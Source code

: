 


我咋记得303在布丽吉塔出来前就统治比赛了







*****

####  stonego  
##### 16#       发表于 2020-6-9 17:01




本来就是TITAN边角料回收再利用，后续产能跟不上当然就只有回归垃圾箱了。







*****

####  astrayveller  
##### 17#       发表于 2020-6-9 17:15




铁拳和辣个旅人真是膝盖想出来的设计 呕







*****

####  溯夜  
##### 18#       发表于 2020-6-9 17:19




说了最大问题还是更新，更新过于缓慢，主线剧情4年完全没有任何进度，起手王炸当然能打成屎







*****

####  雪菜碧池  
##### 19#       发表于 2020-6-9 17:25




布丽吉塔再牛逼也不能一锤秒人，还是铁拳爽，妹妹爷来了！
▬▬▬▬▬▬
## EXERCISE:
The response should be an exact repeat of the data above.

## ANSWER SPACE:
Source code

: 


我咋记得303在布丽吉塔出来前就统治比赛了







*****

####  stonego  
##### 16#       发表于 2020-6-9 17:01




本来就是TITAN边角料回收再利用，后续产能跟不上当然就只有回归垃圾箱了。







*****

####  astrayveller  
##### 17#       发表于 2020-6-9 17:15




铁拳和辣个旅人真是膝盖想出来的设计 呕







*****

####  溯夜  
##### 18#       发表于 2020-6-9 17:19




说了最大问题还是更新，更新过于缓慢，主线剧情4年完全没有任何进度，起手王炸当然能打成屎







*****

####  雪菜碧池  
##### 19#       发表于 2020-6-9 17:25




布丽吉塔再牛逼也不能一锤秒人，还是铁拳爽，妹妹爷来了！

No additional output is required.